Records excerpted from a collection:
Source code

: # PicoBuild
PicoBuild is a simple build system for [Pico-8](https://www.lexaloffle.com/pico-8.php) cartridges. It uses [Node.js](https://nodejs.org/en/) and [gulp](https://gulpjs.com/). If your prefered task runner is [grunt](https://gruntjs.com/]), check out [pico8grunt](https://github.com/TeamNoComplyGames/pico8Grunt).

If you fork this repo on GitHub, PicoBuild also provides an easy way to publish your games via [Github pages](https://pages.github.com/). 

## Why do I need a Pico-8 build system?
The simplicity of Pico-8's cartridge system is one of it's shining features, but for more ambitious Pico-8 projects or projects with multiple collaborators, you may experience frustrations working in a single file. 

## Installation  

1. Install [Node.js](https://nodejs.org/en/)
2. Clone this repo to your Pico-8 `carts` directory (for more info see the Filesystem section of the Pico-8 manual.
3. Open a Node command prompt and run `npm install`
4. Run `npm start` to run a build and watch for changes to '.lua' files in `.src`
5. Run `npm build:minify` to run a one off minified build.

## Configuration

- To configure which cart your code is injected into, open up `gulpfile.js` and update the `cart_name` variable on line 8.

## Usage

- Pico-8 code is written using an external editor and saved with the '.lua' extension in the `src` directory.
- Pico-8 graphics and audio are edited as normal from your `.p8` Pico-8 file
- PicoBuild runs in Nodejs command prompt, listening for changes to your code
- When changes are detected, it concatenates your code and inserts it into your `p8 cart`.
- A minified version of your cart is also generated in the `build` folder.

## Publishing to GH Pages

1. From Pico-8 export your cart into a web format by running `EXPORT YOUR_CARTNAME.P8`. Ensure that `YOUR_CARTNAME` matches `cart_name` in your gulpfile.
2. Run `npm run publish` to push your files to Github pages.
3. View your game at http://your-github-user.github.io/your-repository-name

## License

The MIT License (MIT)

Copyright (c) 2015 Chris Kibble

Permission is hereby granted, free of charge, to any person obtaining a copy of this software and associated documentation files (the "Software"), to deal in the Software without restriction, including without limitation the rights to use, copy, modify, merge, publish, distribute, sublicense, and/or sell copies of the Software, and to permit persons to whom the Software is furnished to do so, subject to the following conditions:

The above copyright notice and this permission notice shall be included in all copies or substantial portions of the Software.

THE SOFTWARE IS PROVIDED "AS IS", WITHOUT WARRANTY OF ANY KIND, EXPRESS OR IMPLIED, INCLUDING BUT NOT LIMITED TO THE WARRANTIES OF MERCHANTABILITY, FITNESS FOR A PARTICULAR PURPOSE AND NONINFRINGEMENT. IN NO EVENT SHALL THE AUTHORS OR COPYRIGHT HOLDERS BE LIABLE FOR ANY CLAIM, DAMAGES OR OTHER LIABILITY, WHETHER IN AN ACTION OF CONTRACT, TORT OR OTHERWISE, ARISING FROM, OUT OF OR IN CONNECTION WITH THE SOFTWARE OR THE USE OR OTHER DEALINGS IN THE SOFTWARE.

### What needs to be done
What the answer needs is every line from the data above with "this" in it.

### Solution to the exercise
If you fork this repo on GitHub, PicoBuild also provides an easy way to publish your games via [Github pages](https://pages.github.com/). 
2. Clone this repo to your Pico-8 `carts` directory (for more info see the Filesystem section of the Pico-8 manual.
Permission is hereby granted, free of charge, to any person obtaining a copy of this software and associated documentation files (the "Software"), to deal in the Software without restriction, including without limitation the rights to use, copy, modify, merge, publish, distribute, sublicense, and/or sell copies of the Software, and to permit persons to whom the Software is furnished to do so, subject to the following conditions:
The above copyright notice and this permission notice shall be included in all copies or substantial portions of the Software.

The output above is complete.